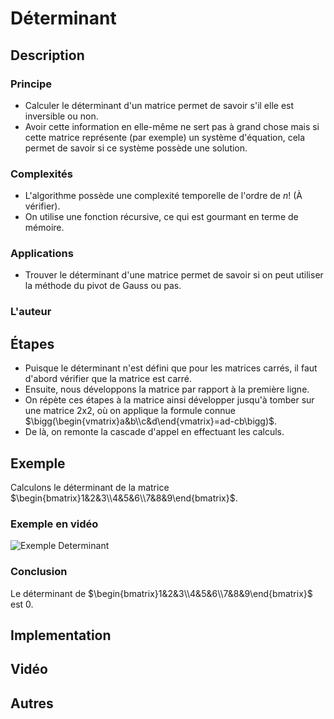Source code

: # Déterminant

## Description

### Principe

* Calculer le déterminant d'un matrice permet de savoir s'il elle est inversible ou non.  
* Avoir cette information en elle-même ne sert pas à grand chose mais si cette matrice représente (par exemple) un système d'équation, cela permet de savoir si ce système possède une solution.

### Complexités

* L'algorithme possède une complexité temporelle de l'ordre de $n!$ (À vérifier).  
* On utilise une fonction récursive, ce qui est gourmant en terme de mémoire.

### Applications

* Trouver le déterminant d'une matrice permet de savoir si on peut utiliser la méthode du pivot de Gauss ou pas.

### L'auteur

## Étapes

* Puisque le déterminant n'est défini que pour les matrices carrés, il faut d'abord vérifier que la matrice est carré.
* Ensuite, nous développons la matrice par rapport à la première ligne.
* On répète ces étapes à la matrice ainsi développer jusqu'à tomber sur une matrice 2x2, où on applique la formule connue $\bigg(\begin{vmatrix}a&b\\c&d\end{vmatrix}=ad-cb\bigg)$.
* De là, on remonte la cascade d'appel en effectuant les calculs.

## Exemple

Calculons le déterminant de la matrice $\begin{bmatrix}1&2&3\\4&5&6\\7&8&9\end{bmatrix}$.

### Exemple en vidéo

![Exemple Determinant](../Exemples/.gif/Determinant.gif)

### Conclusion

Le déterminant de $\begin{bmatrix}1&2&3\\4&5&6\\7&8&9\end{bmatrix}$ est $0$.

## Implementation

## Vidéo

## Autres

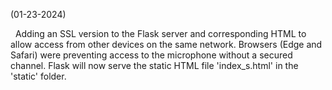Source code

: 
(01-23-2024) 

&nbsp;&nbsp;Adding an SSL version to the Flask server and corresponding HTML to allow access from other devices on the same network. Browsers (Edge and Safari) were preventing access to the microphone without a secured channel. Flask will now serve the static HTML file 'index_s.html' in the 'static' folder.


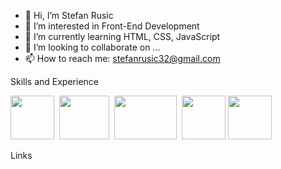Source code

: - 👋 Hi, I’m Stefan Rusic
- 👀 I’m interested in Front-End Development
- 🌱 I’m currently learning HTML, CSS, JavaScript
- 💞️ I’m looking to collaborate on ...
- 📫 How to reach me: stefanrusic32@gmail.com

<!---
rusic1994/rusic1994 is a ✨ special ✨ repository because its `README.md` (this file) appears on your GitHub profile.
You can click the Preview link to take a look at your changes.
--->
Skills and Experience

<img src="https://github.com/rusic1994/Images/blob/main/images/html5-logo.png" height=70px; width="70px;">&nbsp;
<img src="https://github.com/rusic1994/Images/blob/main/images/css3-logo.png/"  height=70px; width="80px;">&nbsp;
<img src="https://github.com/rusic1994/Images/blob/main/images/javascript-logo.png"  height=70px; width="100px;">&nbsp;
<img src="https://github.com/rusic1994/Images/blob/main/images/git-logo.png"  height=70px; width="70px;">
<img src="https://github.com/rusic1994/Images/blob/main/images/vsc-logo.png"  height=70px; width="70px;">&nbsp;


Links

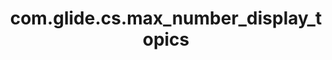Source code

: ---
weight: 848
layout: page
title: com.glide.cs.max_number_display_topics
description: ""
value: "6"
---
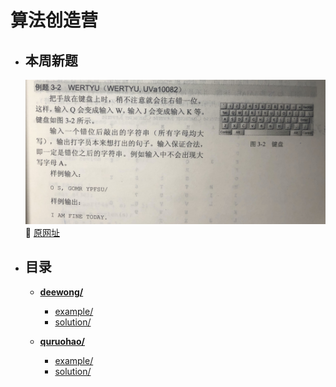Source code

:# 算法创造营

* ## 本周新题

  ![UVa10082](deewong/example/UVa10082.jpg)
  :link: [原网址](https://onlinejudge.org/index.php?option=com_onlinejudge&Itemid=8&category=24&page=show_problem&problem=1023)

* ## 目录

    * [**deewong/**](deewong/)
        - [example/](deewong/example)
        - [solution/](deewong/solution)

    * [**quruohao/**](quruohao/)
        - [example/](quruohao/example)
        - [solution/](quruohao/solution)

## Assignment
Copy every record above exactly, leaving out the pictures.

## Written solution
Source code

: # Déterminant

## Description

### Principe

* Calculer le déterminant d'un matrice permet de savoir s'il elle est inversible ou non.  
* Avoir cette information en elle-même ne sert pas à grand chose mais si cette matrice représente (par exemple) un système d'équation, cela permet de savoir si ce système possède une solution.

### Complexités

* L'algorithme possède une complexité temporelle de l'ordre de $n!$ (À vérifier).  
* On utilise une fonction récursive, ce qui est gourmant en terme de mémoire.

### Applications

* Trouver le déterminant d'une matrice permet de savoir si on peut utiliser la méthode du pivot de Gauss ou pas.

### L'auteur

## Étapes

* Puisque le déterminant n'est défini que pour les matrices carrés, il faut d'abord vérifier que la matrice est carré.
* Ensuite, nous développons la matrice par rapport à la première ligne.
* On répète ces étapes à la matrice ainsi développer jusqu'à tomber sur une matrice 2x2, où on applique la formule connue $\bigg(\begin{vmatrix}a&b\\c&d\end{vmatrix}=ad-cb\bigg)$.
* De là, on remonte la cascade d'appel en effectuant les calculs.

## Exemple

Calculons le déterminant de la matrice $\begin{bmatrix}1&2&3\\4&5&6\\7&8&9\end{bmatrix}$.

### Exemple en vidéo

![Exemple Determinant](../Exemples/.gif/Determinant.gif)

### Conclusion

Le déterminant de $\begin{bmatrix}1&2&3\\4&5&6\\7&8&9\end{bmatrix}$ est $0$.

## Implementation

## Vidéo

## Autres

Source code

: 
(01-23-2024) 

&nbsp;&nbsp;Adding an SSL version to the Flask server and corresponding HTML to allow access from other devices on the same network. Browsers (Edge and Safari) were preventing access to the microphone without a secured channel. Flask will now serve the static HTML file 'index_s.html' in the 'static' folder.


Source code

: - 👋 Hi, I’m Stefan Rusic
- 👀 I’m interested in Front-End Development
- 🌱 I’m currently learning HTML, CSS, JavaScript
- 💞️ I’m looking to collaborate on ...
- 📫 How to reach me: stefanrusic32@gmail.com

<!---
rusic1994/rusic1994 is a ✨ special ✨ repository because its `README.md` (this file) appears on your GitHub profile.
You can click the Preview link to take a look at your changes.
--->
Skills and Experience

<img src="https://github.com/rusic1994/Images/blob/main/images/html5-logo.png" height=70px; width="70px;">&nbsp;
<img src="https://github.com/rusic1994/Images/blob/main/images/css3-logo.png/"  height=70px; width="80px;">&nbsp;
<img src="https://github.com/rusic1994/Images/blob/main/images/javascript-logo.png"  height=70px; width="100px;">&nbsp;
<img src="https://github.com/rusic1994/Images/blob/main/images/git-logo.png"  height=70px; width="70px;">
<img src="https://github.com/rusic1994/Images/blob/main/images/vsc-logo.png"  height=70px; width="70px;">&nbsp;


Links

Source code

: ---
weight: 848
layout: page
title: com.glide.cs.max_number_display_topics
description: ""
value: "6"
---
Source code

:# 算法创造营

* ## 本周新题

  ![UVa10082](deewong/example/UVa10082.jpg)
  :link: [原网址](https://onlinejudge.org/index.php?option=com_onlinejudge&Itemid=8&category=24&page=show_problem&problem=1023)

* ## 目录

    * [**deewong/**](deewong/)
        - [example/](deewong/example)
        - [solution/](deewong/solution)

    * [**quruohao/**](quruohao/)
        - [example/](quruohao/example)
        - [solution/](quruohao/solution)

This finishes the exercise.